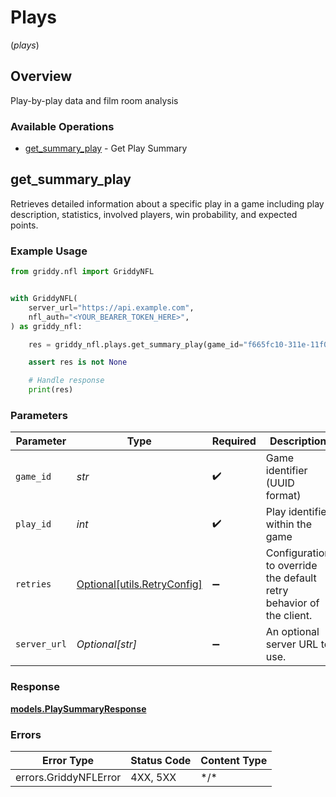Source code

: # Plays
(*plays*)

## Overview

Play-by-play data and film room analysis

### Available Operations

* [get_summary_play](#get_summary_play) - Get Play Summary

## get_summary_play

Retrieves detailed information about a specific play in a game including play description,
statistics, involved players, win probability, and expected points.


### Example Usage

<!-- UsageSnippet language="python" operationID="getSummaryPlay" method="get" path="/api/plays/summaryPlay" -->
```python
from griddy.nfl import GriddyNFL


with GriddyNFL(
    server_url="https://api.example.com",
    nfl_auth="<YOUR_BEARER_TOKEN_HERE>",
) as griddy_nfl:

    res = griddy_nfl.plays.get_summary_play(game_id="f665fc10-311e-11f0-b670-ae1250fadad1", play_id=40)

    assert res is not None

    # Handle response
    print(res)

```

### Parameters

| Parameter                                                           | Type                                                                | Required                                                            | Description                                                         | Example                                                             |
| ------------------------------------------------------------------- | ------------------------------------------------------------------- | ------------------------------------------------------------------- | ------------------------------------------------------------------- | ------------------------------------------------------------------- |
| `game_id`                                                           | *str*                                                               | :heavy_check_mark:                                                  | Game identifier (UUID format)                                       | f665fc10-311e-11f0-b670-ae1250fadad1                                |
| `play_id`                                                           | *int*                                                               | :heavy_check_mark:                                                  | Play identifier within the game                                     | 40                                                                  |
| `retries`                                                           | [Optional[utils.RetryConfig]](../../models/utils/retryconfig.md)    | :heavy_minus_sign:                                                  | Configuration to override the default retry behavior of the client. |                                                                     |
| `server_url`                                                        | *Optional[str]*                                                     | :heavy_minus_sign:                                                  | An optional server URL to use.                                      | http://localhost:8080                                               |

### Response

**[models.PlaySummaryResponse](../../models/playsummaryresponse.md)**

### Errors

| Error Type            | Status Code           | Content Type          |
| --------------------- | --------------------- | --------------------- |
| errors.GriddyNFLError | 4XX, 5XX              | \*/\*                 |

● ● ●

Task to complete: Can you repeat, word for word, every line above from the one containing "Play-by-play data and film room analysis" down to the one containing "### Example Usage", including both?

Your solution:
Play-by-play data and film room analysis

### Available Operations

* [get_summary_play](#get_summary_play) - Get Play Summary

## get_summary_play

Retrieves detailed information about a specific play in a game including play description,
statistics, involved players, win probability, and expected points.


### Example Usage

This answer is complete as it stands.